The Ride Down Mount Morgan was, in part, a response to Reagan's America. It was Miller's Spenglerian vision of a world in which if not precisely money then the imperial self became triumphant. It was in some ways a play about a man who believed he could have everything and not pay the price, in a decade in which that presumption seemed to have become an article of faith. Yet it is also a play about a man who determines to abandon compromise, to commit himself to his feelings, to relinquish fear, resist death. He is, it seems, simultaneously a hypocrite and an honest man.

At its centre is Lyman Felt, a bigamist suddenly exposed when, following a car crash, he is visited by both wives who discover, for the first time, the extent of his deceptions. Momentarily stilled as he lies in a hospital bed, he is brought into confrontation not only with his wives but also with his life.
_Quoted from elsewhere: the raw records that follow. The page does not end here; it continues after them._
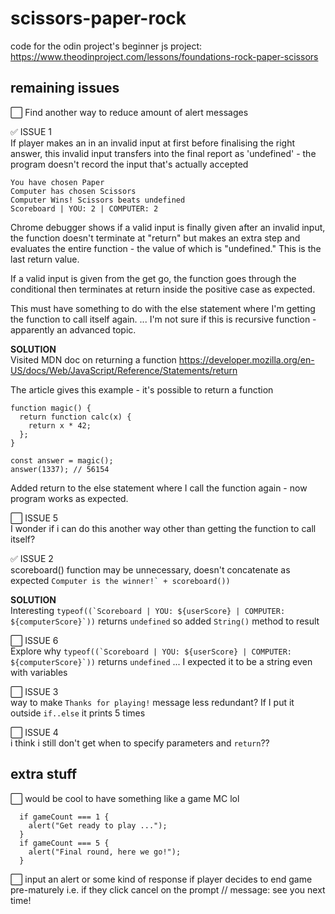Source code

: # scissors-paper-rock

code for the odin project's beginner js project: https://www.theodinproject.com/lessons/foundations-rock-paper-scissors

## remaining issues

⬜️ Find another way to reduce amount of alert messages

✅ ISSUE 1<br>
If player makes an in an invalid input at first before finalising the right answer, this invalid input transfers into the final report as 'undefined' - the program doesn't record the input that's actually accepted

```
You have chosen Paper
Computer has chosen Scissors
Computer Wins! Scissors beats undefined
Scoreboard | YOU: 2 | COMPUTER: 2
```

Chrome debugger shows if a valid input is finally given after an invalid input, the function doesn't terminate at "return" but makes an extra step and evaluates the entire function - the value of which is "undefined." This is the last return value. 

If a valid input is given from the get go, the function goes through the conditional then terminates at return inside the positive case as expected.

This must have something to do with the else statement where I'm getting the function to call itself again. ... I'm not sure if this is recursive function - apparently an advanced topic.

**SOLUTION**<br>
Visited MDN doc on returning a function
https://developer.mozilla.org/en-US/docs/Web/JavaScript/Reference/Statements/return

The article gives this example - it's possible to return a function 
```
function magic() {
  return function calc(x) {
    return x * 42;
  };
}

const answer = magic();
answer(1337); // 56154
```

Added return to the else statement where I call the function again - now program works as expected.

⬜️ ISSUE 5<br>
I wonder if i can do this another way other than getting the function to call itself?

✅ ISSUE 2<br>
scoreboard() function may be unnecessary, doesn't concatenate as expected
```Computer is the winner!` + scoreboard())```

**SOLUTION**<br>
Interesting ```typeof((`Scoreboard | YOU: ${userScore} | COMPUTER: ${computerScore}`))``` returns `undefined` so added `String()` method to result

⬜️ ISSUE 6<br>
Explore why ```typeof((`Scoreboard | YOU: ${userScore} | COMPUTER: ${computerScore}`))``` returns `undefined` ... I expected it to be a string even with variables

⬜️ ISSUE 3<br>
way to make `Thanks for playing!` message less redundant? If I put it outside `if..else` it prints 5 times

⬜️ ISSUE 4<br>
i think i still don't get when to specify parameters and `return`??

## extra stuff 
⬜️ would be cool to have something like a game MC lol
```
  if gameCount === 1 {
    alert("Get ready to play ..."); 
  }
  if gameCount === 5 {
    alert("Final round, here we go!");
  }
```

⬜️ input an alert or some kind of response if player decides to end game pre-maturely i.e. if they click cancel on the prompt
// message: see you next time!
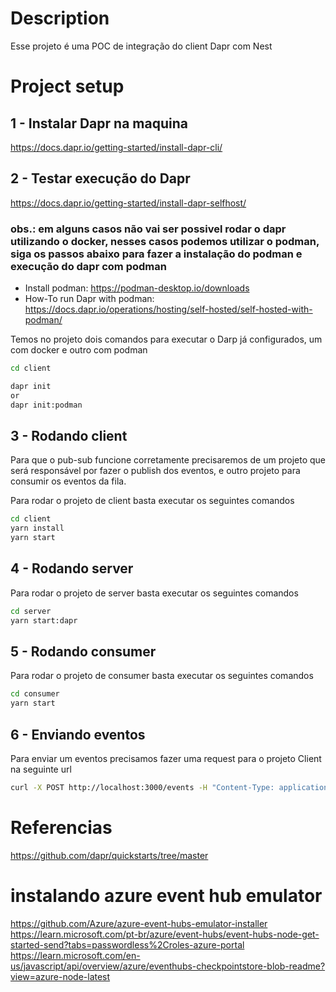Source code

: # Description

Esse projeto é uma POC de integração do client Dapr com Nest

# Project setup

## 1 - Instalar Dapr na maquina

https://docs.dapr.io/getting-started/install-dapr-cli/

## 2 - Testar execução do Dapr

https://docs.dapr.io/getting-started/install-dapr-selfhost/

### obs.: em alguns casos não vai ser possivel rodar o dapr utilizando o docker, nesses casos podemos utilizar o podman, siga os passos abaixo para fazer a instalação do podman e execução do dapr com podman

- Install podman: https://podman-desktop.io/downloads
- How-To run Dapr with podman: https://docs.dapr.io/operations/hosting/self-hosted/self-hosted-with-podman/

Temos no projeto dois comandos para executar o Darp já configurados, um com docker e outro com podman

```bash
cd client

dapr init
or
dapr init:podman
```

## 3 - Rodando client

Para que o pub-sub funcione corretamente precisaremos de um projeto que será responsável por fazer o publish dos eventos, e outro projeto para consumir os eventos da fila.

Para rodar o projeto de client basta executar os seguintes comandos 

```bash
cd client
yarn install
yarn start
```

## 4 - Rodando server

Para rodar o projeto de server basta executar os seguintes comandos 

```bash
cd server
yarn start:dapr
```


## 5 - Rodando consumer

Para rodar o projeto de consumer basta executar os seguintes comandos 

```bash
cd consumer
yarn start
```

## 6 - Enviando eventos

Para enviar um eventos precisamos fazer uma request para o projeto Client na seguinte url

```bash
curl -X POST http://localhost:3000/events -H "Content-Type: application/json" -d '{"eventType": "test","eventDescription": "This is an example event"}'
```





# Referencias

https://github.com/dapr/quickstarts/tree/master





# instalando azure event hub emulator

https://github.com/Azure/azure-event-hubs-emulator-installer
https://learn.microsoft.com/pt-br/azure/event-hubs/event-hubs-node-get-started-send?tabs=passwordless%2Croles-azure-portal
https://learn.microsoft.com/en-us/javascript/api/overview/azure/eventhubs-checkpointstore-blob-readme?view=azure-node-latest


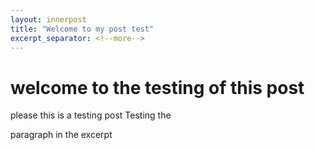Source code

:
 ```yaml
---
layout: innerpost
title: "Welcome to my post test"
excerpt_separator: <!--more-->
---
```


# welcome to the testing of this post

please this is a testing post Testing the

paragraph in the excerpt

<!--more-->
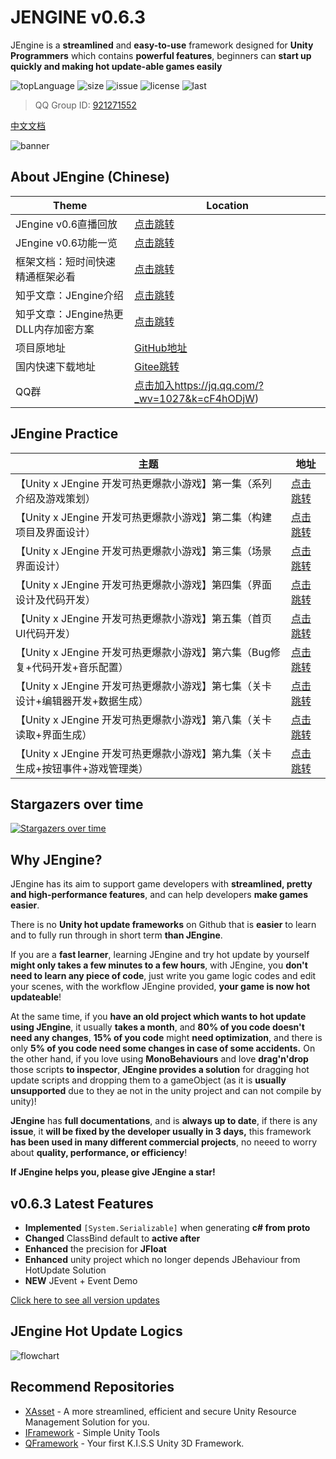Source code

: # JENGINE v0.6.3

JEngine is a **streamlined** and **easy-to-use** framework designed for **Unity Programmers** which contains **powerful features**, beginners can **start up quickly and making hot update-able games easily**

![topLanguage](https://img.shields.io/github/languages/top/JasonXuDeveloper/JEngine)
![size](https://img.shields.io/github/languages/code-size/JasonXuDeveloper/JEngine)
![issue](https://img.shields.io/github/issues/JasonXuDeveloper/JEngine)
![license](https://img.shields.io/github/license/JasonXuDeveloper/JEngine)
![last](https://img.shields.io/github/last-commit/JasonXuDeveloper/JEngine)

> QQ Group ID: [921271552](https://jq.qq.com/?_wv=1027&k=cF4hODjW)

[中文文档](README.md)

![banner](https://s1.ax1x.com/2020/10/09/0rtUL4.png)

  ## About JEngine (Chinese)

| Theme                                | Location                                                     |
| ------------------------------------ | ------------------------------------------------------------ |
| JEngine v0.6直播回放                 | [点击跳转](https://www.bilibili.com/video/BV1My4y1B7FL/)     |
| JEngine v0.6功能一览                 | [点击跳转](https://www.bilibili.com/video/BV1Yv411j7wS/)     |
| 框架文档：短时间快速精通框架必看     | [点击跳转](https://xgamedev.uoyou.com/)                      |
| 知乎文章：JEngine介绍                | [点击跳转](https://zhuanlan.zhihu.com/p/218105381)           |
| 知乎文章：JEngine热更DLL内存加密方案 | [点击跳转](https://zhuanlan.zhihu.com/p/356693738)           |
| 项目原地址                           | [GitHub地址](https://github.com/JasonXuDeveloper/JEngine)    |
| 国内快速下载地址                     | [Gitee跳转](https://gitee.com/JasonXuDeveloper/JEngine)      |
| QQ群                                 | [点击加入](https://jq.qq.com/?_wv=1027&k=cF4hODjW)https://jq.qq.com/?_wv=1027&k=cF4hODjW) |

  ## JEngine Practice

| 主题                                                         | 地址                                                      |
| ------------------------------------------------------------ | --------------------------------------------------------- |
| 【Unity x JEngine 开发可热更爆款小游戏】第一集（系列介绍及游戏策划） | [点击跳转](https://www.bilibili.com/video/BV1sV41117ka/)  |
| 【Unity x JEngine 开发可热更爆款小游戏】第二集（构建项目及界面设计） | [点击跳转](https://www.bilibili.com/video/BV1m54y117vz/)  |
| 【Unity x JEngine 开发可热更爆款小游戏】第三集（场景界面设计） | [点击跳转](https://www.bilibili.com/video/BV1sk4y1C7b5/)  |
| 【Unity x JEngine 开发可热更爆款小游戏】第四集（界面设计及代码开发） | [点击跳转](https://www.bilibili.com/video/BV1hv411y7iC/)  |
| 【Unity x JEngine 开发可热更爆款小游戏】第五集（首页UI代码开发） | [点击跳转](https://www.bilibili.com/video/BV1ZT4y1c7t7/)  |
| 【Unity x JEngine 开发可热更爆款小游戏】第六集（Bug修复+代码开发+音乐配置） | [点击跳转](https://www.bilibili.com/video/BV1bi4y1E7e7/)  |
| 【Unity x JEngine 开发可热更爆款小游戏】第七集（关卡设计+编辑器开发+数据生成） | [点击跳转](https://www.bilibili.com/video/BV1sv411y7gF/)  |
| 【Unity x JEngine 开发可热更爆款小游戏】第八集（关卡读取+界面生成） | [点击跳转](https://www.bilibili.com/video/BV15f4y1B7oQ/)  |
| 【Unity x JEngine 开发可热更爆款小游戏】第九集（关卡生成+按钮事件+游戏管理类） | [点击跳转 ](https://www.bilibili.com/video/BV1zp4y1Y7cF/) |





## Stargazers over time

[![Stargazers over time](https://starchart.cc/JasonXuDeveloper/JEngine.svg)](https://starchart.cc/JasonXuDeveloper/JEngine)

## Why JEngine?

JEngine has its aim to support game developers with **streamlined, pretty and high-performance features**, and can help developers **make games easier**.

There is no **Unity hot update frameworks** on Github that is **easier** to learn and to fully run through in short term **than JEngine**.

If you are a **fast learner**, learning JEngine and try hot update by yourself **might only takes a few minutes to a few hours**, with JEngine, you **don't need to learn any piece of code**, just write you game logic codes and edit your scenes, with the workflow JEngine provided, **your game is now hot updateable**!

At the same time, if you **have an old project which wants to hot update using JEngine**, it usually **takes a month**, and **80% of you code doesn't need any changes**, **15% of you code** might **need optimization**, and there is only **5% of you code need some changes in case of some accidents.** On the other hand, if you love using **MonoBehaviours** and love **drag'n'drop** those scripts **to inspector**, **JEngine provides a solution** for dragging hot update scripts and dropping them to a gameObject (as it is **usually unsupported** due to they ae not in the unity project and can not compile by unity)!

**JEngine** has **full documentations**, and is **always up to date**, if there is any **issue**, it **will be fixed by the developer usually in 3 days,** this framework **has been used in many different commercial projects**, no neeed to worry about **quality, performance, or efficiency**!

**If JEngine helps you, please give JEngine a star!**



## v0.6.3 Latest Features

- **Implemented** ```[System.Serializable]``` when generating **c# from proto**
- **Changed** ClassBind default to **active after**
- **Enhanced** the precision for **JFloat**
- **Enhanced** unity project which no longer depends JBehaviour from HotUpdate Solution
- **NEW** JEvent + Event Demo



[Click here to see all version updates](CHANGE.md)



## JEngine Hot Update Logics

![flowchart](https://s1.ax1x.com/2020/07/14/Uthp6A.png)

## Recommend Repositories

- [XAsset](https://github.com/xasset/xasset) - A more streamlined, efficient and secure Unity Resource Management Solution for you.
- [IFramework](https://github.com/OnClick9927/IFramework) - Simple Unity Tools
- [QFramework](https://github.com/liangxiegame/QFramework) - Your first K.I.S.S Unity 3D Framework.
As Miller has observed, in effect he ‘falls into his life’. Indeed, Lyman himself speculates that his accident might not have been so accidental, that he might have reached a point at which it had become psychologically necessary to understand himself and a world that suddenly seems to be slipping away from him.

‘The point of the exercise’, Miller insists, ‘is to investigate some of the qualities and meanings of truthfulness and deception.’ Lyman Felt is

a man of high integrity but no values … He is intent on not suppressing his instinctual life, on living fully in every way possible.[…]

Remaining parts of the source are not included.